2020-11-18 08:45:59

by Zhen Lei

[permalink] [raw]
Subject: [PATCH 1/1] ACPI/nfit: correct the badrange to be reported in nfit_handle_mce()

The badrange to be reported should always cover mce->addr.

Signed-off-by: Zhen Lei <[email protected]>
---
drivers/acpi/nfit/mce.c | 2 +-
1 file changed, 1 insertion(+), 1 deletion(-)
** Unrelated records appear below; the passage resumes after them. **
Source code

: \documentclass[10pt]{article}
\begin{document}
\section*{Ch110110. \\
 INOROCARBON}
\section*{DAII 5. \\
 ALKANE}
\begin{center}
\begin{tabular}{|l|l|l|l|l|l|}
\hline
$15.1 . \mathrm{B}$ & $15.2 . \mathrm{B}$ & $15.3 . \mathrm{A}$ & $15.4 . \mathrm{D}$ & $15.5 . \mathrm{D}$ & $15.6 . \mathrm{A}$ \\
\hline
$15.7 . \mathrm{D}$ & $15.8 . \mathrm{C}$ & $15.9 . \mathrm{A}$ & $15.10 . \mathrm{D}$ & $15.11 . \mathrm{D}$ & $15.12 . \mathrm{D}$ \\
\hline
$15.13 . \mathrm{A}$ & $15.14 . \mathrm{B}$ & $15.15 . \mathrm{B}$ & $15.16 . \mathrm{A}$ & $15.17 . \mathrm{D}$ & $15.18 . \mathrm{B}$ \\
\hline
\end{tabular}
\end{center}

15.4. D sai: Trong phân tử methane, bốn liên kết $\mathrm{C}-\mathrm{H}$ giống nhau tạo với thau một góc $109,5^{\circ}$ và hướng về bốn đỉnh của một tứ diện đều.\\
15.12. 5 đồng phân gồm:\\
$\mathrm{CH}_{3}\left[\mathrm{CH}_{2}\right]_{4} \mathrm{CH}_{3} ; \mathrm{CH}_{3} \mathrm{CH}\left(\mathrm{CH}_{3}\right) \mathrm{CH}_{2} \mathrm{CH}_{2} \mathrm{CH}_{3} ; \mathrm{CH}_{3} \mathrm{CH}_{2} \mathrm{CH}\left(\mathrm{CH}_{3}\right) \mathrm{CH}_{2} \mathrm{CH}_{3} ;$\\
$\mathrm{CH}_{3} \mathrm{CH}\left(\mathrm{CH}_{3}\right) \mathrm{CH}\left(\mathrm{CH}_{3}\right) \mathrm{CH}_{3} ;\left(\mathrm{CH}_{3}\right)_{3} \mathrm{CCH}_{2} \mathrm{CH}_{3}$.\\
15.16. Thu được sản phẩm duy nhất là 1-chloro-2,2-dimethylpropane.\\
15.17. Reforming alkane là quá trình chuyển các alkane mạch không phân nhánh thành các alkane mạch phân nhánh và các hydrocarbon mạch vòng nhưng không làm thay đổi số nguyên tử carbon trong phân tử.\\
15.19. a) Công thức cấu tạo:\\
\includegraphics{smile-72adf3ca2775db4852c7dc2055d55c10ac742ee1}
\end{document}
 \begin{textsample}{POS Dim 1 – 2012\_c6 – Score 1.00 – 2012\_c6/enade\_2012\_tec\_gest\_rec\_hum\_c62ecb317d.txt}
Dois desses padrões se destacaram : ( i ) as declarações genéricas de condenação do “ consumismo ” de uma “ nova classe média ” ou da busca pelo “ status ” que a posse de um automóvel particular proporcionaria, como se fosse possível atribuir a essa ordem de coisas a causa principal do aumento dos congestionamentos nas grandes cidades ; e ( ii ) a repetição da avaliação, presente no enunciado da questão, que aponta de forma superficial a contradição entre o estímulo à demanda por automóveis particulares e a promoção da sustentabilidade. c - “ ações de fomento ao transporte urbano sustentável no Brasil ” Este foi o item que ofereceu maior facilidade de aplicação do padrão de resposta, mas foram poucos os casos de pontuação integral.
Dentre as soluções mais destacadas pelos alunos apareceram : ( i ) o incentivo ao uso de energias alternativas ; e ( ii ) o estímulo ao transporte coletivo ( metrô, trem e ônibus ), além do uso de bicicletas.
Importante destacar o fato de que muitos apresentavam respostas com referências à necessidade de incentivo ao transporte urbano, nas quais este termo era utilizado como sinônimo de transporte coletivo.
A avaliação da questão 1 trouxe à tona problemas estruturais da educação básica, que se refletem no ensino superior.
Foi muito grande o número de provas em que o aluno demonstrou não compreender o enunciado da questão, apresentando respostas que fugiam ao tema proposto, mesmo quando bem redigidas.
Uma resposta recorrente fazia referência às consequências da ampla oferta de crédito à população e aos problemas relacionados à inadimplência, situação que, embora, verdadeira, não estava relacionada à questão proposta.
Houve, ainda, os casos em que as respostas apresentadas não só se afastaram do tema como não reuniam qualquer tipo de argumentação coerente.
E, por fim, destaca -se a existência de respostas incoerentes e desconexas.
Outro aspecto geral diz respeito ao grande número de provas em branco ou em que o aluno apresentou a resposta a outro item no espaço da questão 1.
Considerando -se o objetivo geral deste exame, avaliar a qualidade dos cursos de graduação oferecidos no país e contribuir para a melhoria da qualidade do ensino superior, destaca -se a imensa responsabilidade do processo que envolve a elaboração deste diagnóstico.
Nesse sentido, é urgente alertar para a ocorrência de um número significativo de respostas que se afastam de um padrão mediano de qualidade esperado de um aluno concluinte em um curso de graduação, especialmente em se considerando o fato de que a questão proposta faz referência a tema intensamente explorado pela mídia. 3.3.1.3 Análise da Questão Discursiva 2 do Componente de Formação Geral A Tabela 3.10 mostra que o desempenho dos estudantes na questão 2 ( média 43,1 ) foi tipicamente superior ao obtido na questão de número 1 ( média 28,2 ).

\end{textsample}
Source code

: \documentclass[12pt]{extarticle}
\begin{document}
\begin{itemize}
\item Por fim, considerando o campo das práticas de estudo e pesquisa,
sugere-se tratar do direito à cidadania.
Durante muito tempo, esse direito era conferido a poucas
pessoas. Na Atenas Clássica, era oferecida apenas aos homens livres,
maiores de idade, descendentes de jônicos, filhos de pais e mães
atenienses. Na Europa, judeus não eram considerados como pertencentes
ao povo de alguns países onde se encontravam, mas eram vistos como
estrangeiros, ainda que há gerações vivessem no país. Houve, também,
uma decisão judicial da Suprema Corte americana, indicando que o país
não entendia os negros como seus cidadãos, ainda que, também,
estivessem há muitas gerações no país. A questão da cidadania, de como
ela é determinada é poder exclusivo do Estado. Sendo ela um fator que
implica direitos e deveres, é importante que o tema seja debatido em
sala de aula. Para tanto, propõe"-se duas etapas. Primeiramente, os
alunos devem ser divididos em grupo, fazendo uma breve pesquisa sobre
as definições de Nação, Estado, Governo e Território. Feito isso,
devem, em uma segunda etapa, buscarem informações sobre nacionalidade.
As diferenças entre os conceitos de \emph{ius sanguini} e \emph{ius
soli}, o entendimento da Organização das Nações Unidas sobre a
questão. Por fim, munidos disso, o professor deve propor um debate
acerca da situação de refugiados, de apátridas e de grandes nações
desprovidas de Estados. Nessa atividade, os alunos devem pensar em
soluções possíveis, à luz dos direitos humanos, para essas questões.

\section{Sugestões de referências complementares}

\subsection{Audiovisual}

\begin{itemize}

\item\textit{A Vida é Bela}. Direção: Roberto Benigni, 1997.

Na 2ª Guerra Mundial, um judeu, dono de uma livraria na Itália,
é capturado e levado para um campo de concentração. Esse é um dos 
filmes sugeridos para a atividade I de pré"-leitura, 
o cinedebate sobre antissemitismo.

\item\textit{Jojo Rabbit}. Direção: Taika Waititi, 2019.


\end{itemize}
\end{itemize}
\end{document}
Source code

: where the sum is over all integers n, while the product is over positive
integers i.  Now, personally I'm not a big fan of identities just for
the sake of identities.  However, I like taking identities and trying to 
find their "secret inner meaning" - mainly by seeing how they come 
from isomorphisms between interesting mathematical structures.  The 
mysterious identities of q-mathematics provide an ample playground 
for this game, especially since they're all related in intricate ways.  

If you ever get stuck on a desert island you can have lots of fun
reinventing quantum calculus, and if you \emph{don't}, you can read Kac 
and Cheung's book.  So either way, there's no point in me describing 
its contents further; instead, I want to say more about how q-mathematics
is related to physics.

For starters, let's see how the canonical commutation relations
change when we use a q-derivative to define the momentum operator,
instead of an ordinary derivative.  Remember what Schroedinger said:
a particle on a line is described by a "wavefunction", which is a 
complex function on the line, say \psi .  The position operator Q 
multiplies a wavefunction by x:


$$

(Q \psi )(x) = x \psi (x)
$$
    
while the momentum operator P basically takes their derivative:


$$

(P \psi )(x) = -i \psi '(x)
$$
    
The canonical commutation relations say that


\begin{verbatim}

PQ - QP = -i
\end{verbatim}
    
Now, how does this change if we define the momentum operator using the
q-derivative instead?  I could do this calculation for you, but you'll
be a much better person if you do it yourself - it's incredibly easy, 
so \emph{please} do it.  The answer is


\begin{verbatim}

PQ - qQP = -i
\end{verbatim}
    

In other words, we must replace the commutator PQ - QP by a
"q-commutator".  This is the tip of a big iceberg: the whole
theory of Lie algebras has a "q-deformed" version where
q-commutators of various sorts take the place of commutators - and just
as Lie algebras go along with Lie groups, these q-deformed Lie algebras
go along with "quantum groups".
diff --git a/drivers/acpi/nfit/mce.c b/drivers/acpi/nfit/mce.c
index ee8d9973f60b..053e719c7bea 100644
--- a/drivers/acpi/nfit/mce.c
+++ b/drivers/acpi/nfit/mce.c
@@ -63,7 +63,7 @@ static int nfit_handle_mce(struct notifier_block *nb, unsigned long val,

/* If this fails due to an -ENOMEM, there is little we can do */
nvdimm_bus_add_badrange(acpi_desc->nvdimm_bus,
- ALIGN(mce->addr, L1_CACHE_BYTES),
+ ALIGN_DOWN(mce->addr, L1_CACHE_BYTES),
L1_CACHE_BYTES);
nvdimm_region_notify(nfit_spa->nd_region,
NVDIMM_REVALIDATE_POISON);
--
2.26.0.106.g9fadedd



2020-11-18 08:58:29

by Zhen Lei

[permalink] [raw]
Subject: Re: [PATCH 1/1] ACPI/nfit: correct the badrange to be reported in nfit_handle_mce()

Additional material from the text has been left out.